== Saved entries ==
____

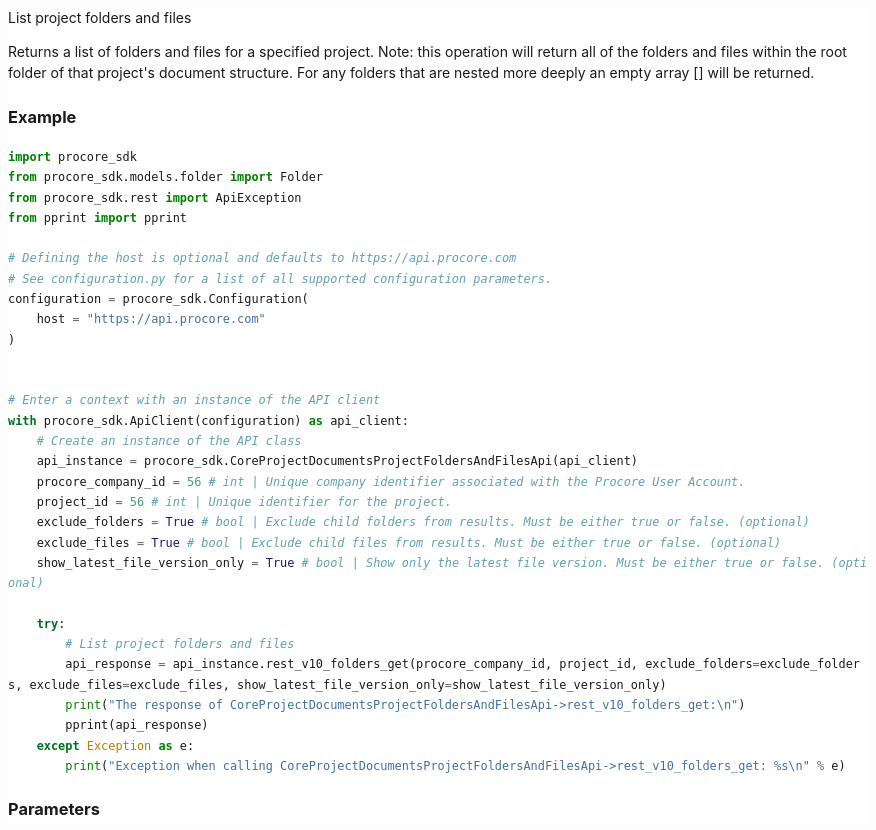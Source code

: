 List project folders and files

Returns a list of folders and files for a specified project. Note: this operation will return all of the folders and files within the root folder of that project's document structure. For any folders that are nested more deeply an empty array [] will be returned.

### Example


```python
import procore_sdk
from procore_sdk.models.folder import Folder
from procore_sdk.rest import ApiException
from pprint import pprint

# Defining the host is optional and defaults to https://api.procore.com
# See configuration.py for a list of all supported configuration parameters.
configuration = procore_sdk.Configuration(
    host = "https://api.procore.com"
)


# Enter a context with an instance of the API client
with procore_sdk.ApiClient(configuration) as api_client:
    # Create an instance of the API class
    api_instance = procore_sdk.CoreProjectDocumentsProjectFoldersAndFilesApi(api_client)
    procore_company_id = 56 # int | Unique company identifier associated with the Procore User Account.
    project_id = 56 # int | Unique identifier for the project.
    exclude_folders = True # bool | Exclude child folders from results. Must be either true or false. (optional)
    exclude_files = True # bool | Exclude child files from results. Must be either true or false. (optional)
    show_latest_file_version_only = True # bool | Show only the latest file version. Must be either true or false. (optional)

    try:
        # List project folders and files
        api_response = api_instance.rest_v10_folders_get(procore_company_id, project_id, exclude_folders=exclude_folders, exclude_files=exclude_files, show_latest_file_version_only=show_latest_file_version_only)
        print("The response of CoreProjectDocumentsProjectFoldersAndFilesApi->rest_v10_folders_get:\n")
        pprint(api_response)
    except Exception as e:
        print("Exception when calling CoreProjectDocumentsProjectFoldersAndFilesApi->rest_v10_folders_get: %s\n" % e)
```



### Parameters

____

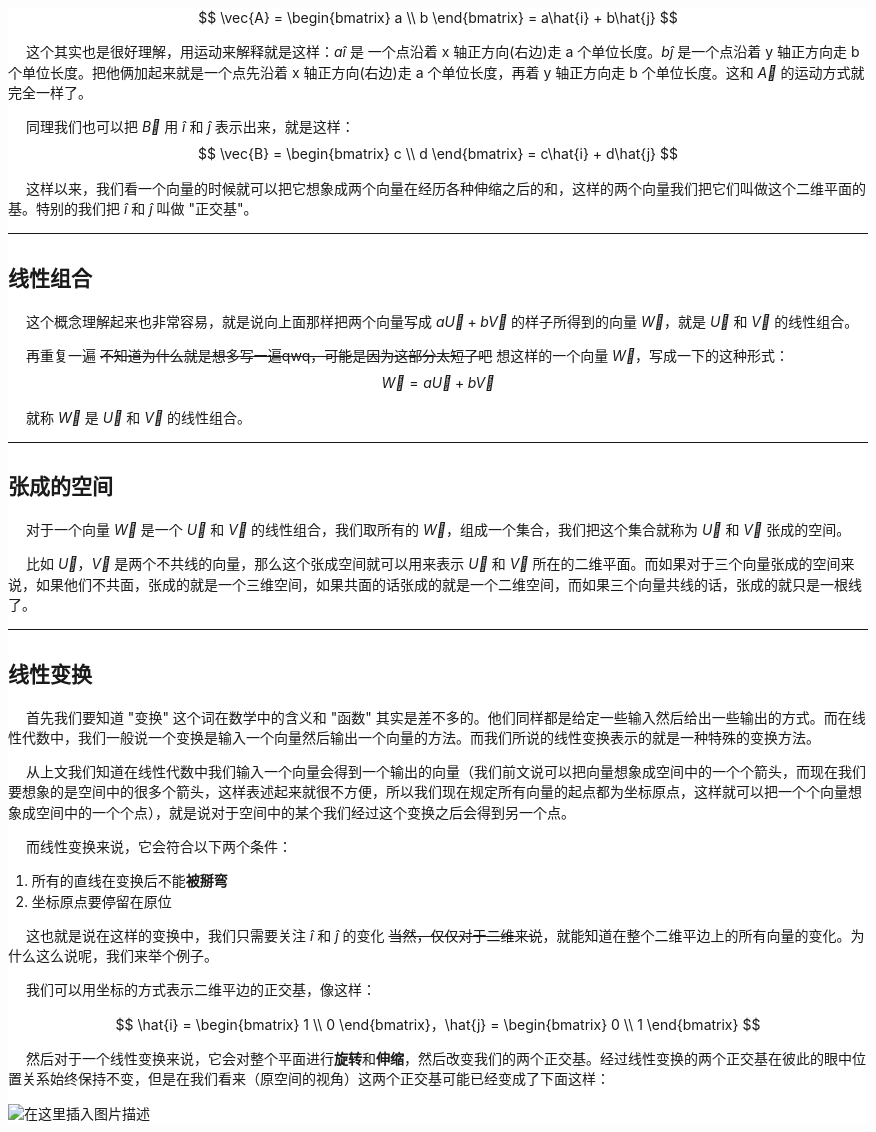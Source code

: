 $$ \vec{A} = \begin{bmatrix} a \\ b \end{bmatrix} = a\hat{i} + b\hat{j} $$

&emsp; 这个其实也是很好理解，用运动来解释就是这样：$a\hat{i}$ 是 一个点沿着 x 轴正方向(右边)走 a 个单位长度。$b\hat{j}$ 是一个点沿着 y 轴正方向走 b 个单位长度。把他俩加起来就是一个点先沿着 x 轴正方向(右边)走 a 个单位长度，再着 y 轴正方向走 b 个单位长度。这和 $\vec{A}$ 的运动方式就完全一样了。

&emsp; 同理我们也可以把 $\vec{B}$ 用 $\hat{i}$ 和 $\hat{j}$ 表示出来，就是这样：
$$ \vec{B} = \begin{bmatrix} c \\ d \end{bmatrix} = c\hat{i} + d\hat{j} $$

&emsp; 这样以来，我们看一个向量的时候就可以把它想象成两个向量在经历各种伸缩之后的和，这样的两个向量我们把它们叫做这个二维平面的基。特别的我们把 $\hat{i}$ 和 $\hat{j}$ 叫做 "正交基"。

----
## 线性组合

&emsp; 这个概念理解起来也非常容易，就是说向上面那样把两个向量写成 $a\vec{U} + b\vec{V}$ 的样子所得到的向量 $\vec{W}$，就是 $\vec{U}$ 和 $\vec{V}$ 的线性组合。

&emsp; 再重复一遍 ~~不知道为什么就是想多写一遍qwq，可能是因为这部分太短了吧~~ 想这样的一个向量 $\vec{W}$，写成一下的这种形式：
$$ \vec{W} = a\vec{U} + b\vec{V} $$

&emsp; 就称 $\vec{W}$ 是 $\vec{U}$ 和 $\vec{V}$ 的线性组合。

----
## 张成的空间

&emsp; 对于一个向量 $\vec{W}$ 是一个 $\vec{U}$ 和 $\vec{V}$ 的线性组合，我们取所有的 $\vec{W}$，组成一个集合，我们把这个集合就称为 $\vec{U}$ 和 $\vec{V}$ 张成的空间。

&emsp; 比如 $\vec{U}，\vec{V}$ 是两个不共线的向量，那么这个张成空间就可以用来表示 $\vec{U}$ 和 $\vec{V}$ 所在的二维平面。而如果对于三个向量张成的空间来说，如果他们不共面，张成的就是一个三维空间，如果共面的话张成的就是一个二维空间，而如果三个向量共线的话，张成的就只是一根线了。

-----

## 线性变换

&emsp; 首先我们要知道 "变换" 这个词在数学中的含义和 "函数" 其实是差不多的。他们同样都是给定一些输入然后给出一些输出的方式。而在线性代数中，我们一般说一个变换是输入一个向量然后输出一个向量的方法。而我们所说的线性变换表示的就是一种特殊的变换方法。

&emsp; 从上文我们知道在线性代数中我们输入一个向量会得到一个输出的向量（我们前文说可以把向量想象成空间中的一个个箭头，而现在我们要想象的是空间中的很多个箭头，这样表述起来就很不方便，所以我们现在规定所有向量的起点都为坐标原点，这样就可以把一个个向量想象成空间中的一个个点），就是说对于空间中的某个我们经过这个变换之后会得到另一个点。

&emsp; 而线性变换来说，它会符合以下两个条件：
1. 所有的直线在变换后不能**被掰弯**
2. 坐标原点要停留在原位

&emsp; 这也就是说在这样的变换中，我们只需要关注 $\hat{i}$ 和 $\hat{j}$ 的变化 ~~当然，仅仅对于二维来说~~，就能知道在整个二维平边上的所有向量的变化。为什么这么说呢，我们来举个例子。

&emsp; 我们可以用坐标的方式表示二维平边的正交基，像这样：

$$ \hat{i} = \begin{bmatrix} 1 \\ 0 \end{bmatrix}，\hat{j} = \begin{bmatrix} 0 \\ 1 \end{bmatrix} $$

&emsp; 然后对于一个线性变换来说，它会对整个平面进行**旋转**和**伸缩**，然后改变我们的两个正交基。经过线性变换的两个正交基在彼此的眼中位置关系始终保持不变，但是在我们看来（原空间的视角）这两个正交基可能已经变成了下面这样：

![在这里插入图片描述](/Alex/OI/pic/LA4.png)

____

Lines that hold the word "false" are the ones to copy from the entries above.

    exclude_folders = True # bool | Exclude child folders from results. Must be either true or false. (optional)
    exclude_files = True # bool | Exclude child files from results. Must be either true or false. (optional)
    show_latest_file_version_only = True # bool | Show only the latest file version. Must be either true or false. (optional)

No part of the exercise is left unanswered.